The lectin-like domain of thrombomodulin interferes with complement activation and protects against diabetic nephropathy

Introduction: Thrombomodulin (TM) is predominantly a vascular endothelial cell plasma membrane glycoprotein that, via distinct structural domains, interacts with multiple ligands, thereby modulating coagulation, fibrinolysis, complement activation, inflammation and cell proliferation. We have previously shown that TM protects against diabetic nephropathy (DN) through activation of protein C(PC), which inhibits glomerular apoptosis. Recent studies showed that TM mediates cytoprotective effects independent of PC activation through it's lectin-like domain (LLD). The LLD directly interferes with complement activation and protect against arthritis. DN is associated with an infiltration of inflammatory cells, enhanced cytokine production, and complement activation raising the question whether endothelial TM may protect against DN through a dual mechanism depenending on (a) PC activation and (b) complement inhibition through the LLD.

Methods: DN was evaluated in mice with targeted deletion of the LLD of TM (TMLed/Led mice). Persistent hyperglycemia was induced using streptozotocin in TMLed/Led mice and wild type mice (wt). Subgroups of mice were either anticoagulated (low molecular heparin (LMWH), fondaparinux) or treated with minocycline to inhibit glomerular apoptosis.. After 28 weeks albuminuria was determined and mice were sacrificed to isolated tissues for analyses.

Results: Albuminuria, histological indices of DN and glomerular C3 deposition increased in diabetic wt mice and further increased in diabetic TMLed/Led mice. Only treatment with LMWH, but not with fondaparinux corrected the aggravated DN in TMLed/Led mice, despite equal anticoagulation in both groups. Unlike fondparinux LMWH is also a potent inhibitor of complement activation. Indeed, we observed less complement deposits in LMWH treated diabetic TMLed/Led mice than in fondaparinux treated mice. In vitro, endothelial cells expressing a TM mutant lacking the LLD had diminished capacity to bind and inactivate C3b and were thus sensitive to complement mediated cell lysis. Of note, apoptosis (TUNEL) and expression levels of apoptosis regulators (p53, Bax/Blc-2 ratio, Western) did no differ between untreated or LMWH/fondaparinux treated diabetic TMLed/Led mice, indicating that the protective effect of LLD is independent of apoptosis inhibition. Consistently, inhibition of glomerular apoptosis with minocycline failed to normalize albuminuria in diabetic TMLed/Led mice.

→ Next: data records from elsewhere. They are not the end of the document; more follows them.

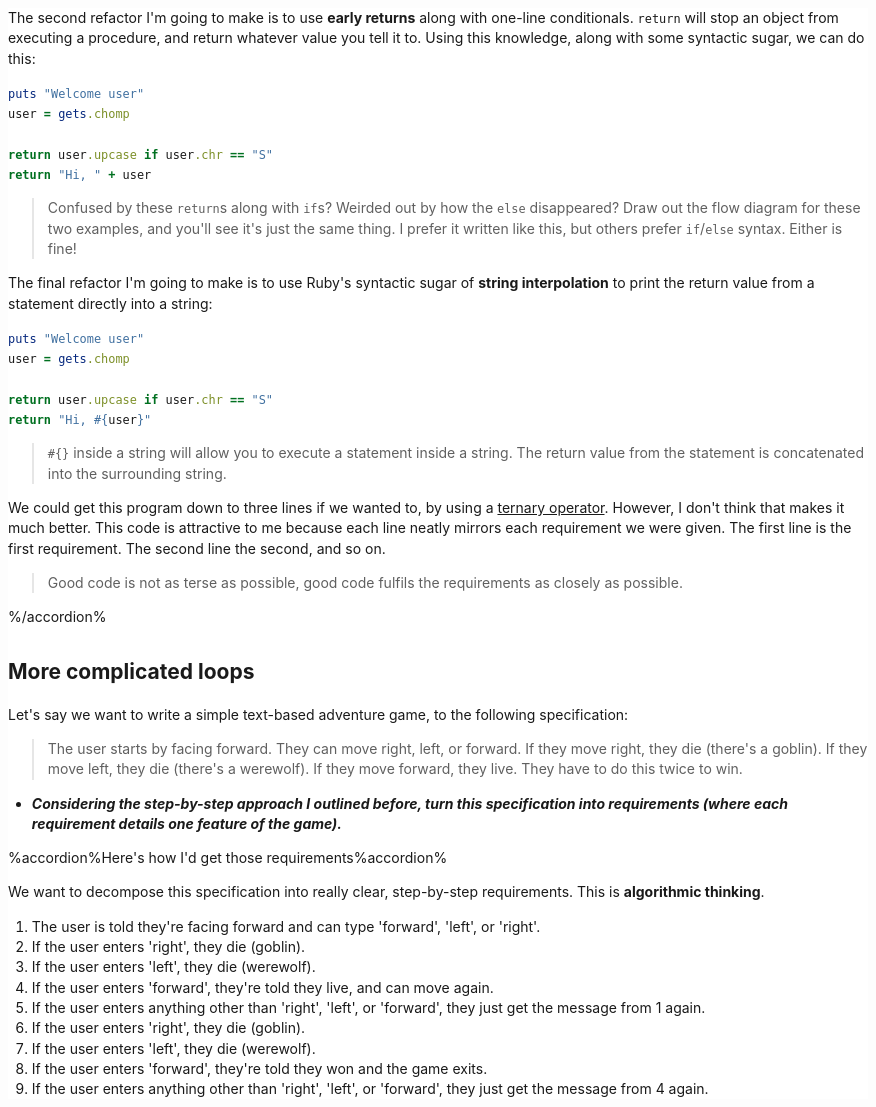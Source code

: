 The second refactor I'm going to make is to use **early returns** along with one-line conditionals. `return` will stop an object from executing a procedure, and return whatever value you tell it to. Using this knowledge, along with some syntactic sugar, we can do this:

```ruby
puts "Welcome user"
user = gets.chomp

return user.upcase if user.chr == "S"
return "Hi, " + user
```

> Confused by these `return`s along with `if`s? Weirded out by how the `else` disappeared? Draw out the flow diagram for these two examples, and you'll see it's just the same thing. I prefer it written like this, but others prefer `if`/`else` syntax. Either is fine!

The final refactor I'm going to make is to use Ruby's syntactic sugar of **string interpolation** to print the return value from a statement directly into a string:

```ruby
puts "Welcome user"
user = gets.chomp

return user.upcase if user.chr == "S"
return "Hi, #{user}"
```

> `#{}` inside a string will allow you to execute a statement inside a string. The return value from the statement is concatenated into the surrounding string.

We could get this program down to three lines if we wanted to, by using a [ternary operator](https://www.rubyguides.com/2019/10/ruby-ternary-operator/). However, I don't think that makes it much better. This code is attractive to me because each line neatly mirrors each requirement we were given. The first line is the first requirement. The second line the second, and so on.

> Good code is not as terse as possible, good code fulfils the requirements as closely as possible.

%/accordion%

## More complicated loops

Let's say we want to write a simple text-based adventure game, to the following specification:

> The user starts by facing forward. They can move right, left, or forward. If they move right, they die \(there's a goblin\). If they move left, they die \(there's a werewolf\). If they move forward, they live. They have to do this twice to win.

* _**Considering the step-by-step approach I outlined before, turn this specification into requirements \(where each requirement details one feature of the game\).**_

%accordion%Here's how I'd get those requirements%accordion%

We want to decompose this specification into really clear, step-by-step requirements. This is **algorithmic thinking**.

1. The user is told they're facing forward and can type 'forward', 'left', or 'right'.
2. If the user enters 'right', they die \(goblin\).
3. If the user enters 'left', they die \(werewolf\).
4. If the user enters 'forward', they're told they live, and can move again.
5. If the user enters anything other than 'right', 'left', or 'forward', they just get the message from 1 again.
6. If the user enters 'right', they die \(goblin\).
7. If the user enters 'left', they die \(werewolf\).
8. If the user enters 'forward', they're told they won and the game exits.
9. If the user enters anything other than 'right', 'left', or 'forward', they just get the message from 4 again.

Discussion and conclusion: We identify a novel pathway through which endothelial TM protects against DN. TM protects against DN by inhibiting complement activation through its LLD. This function is independent of the recently identified activated PC dependent inhibition of glomerular apoptosis. Thus, endothelial TM prevents DN through two independent pathways. These results provide further experimental support for a causative role of endothelial dysfunction for DN.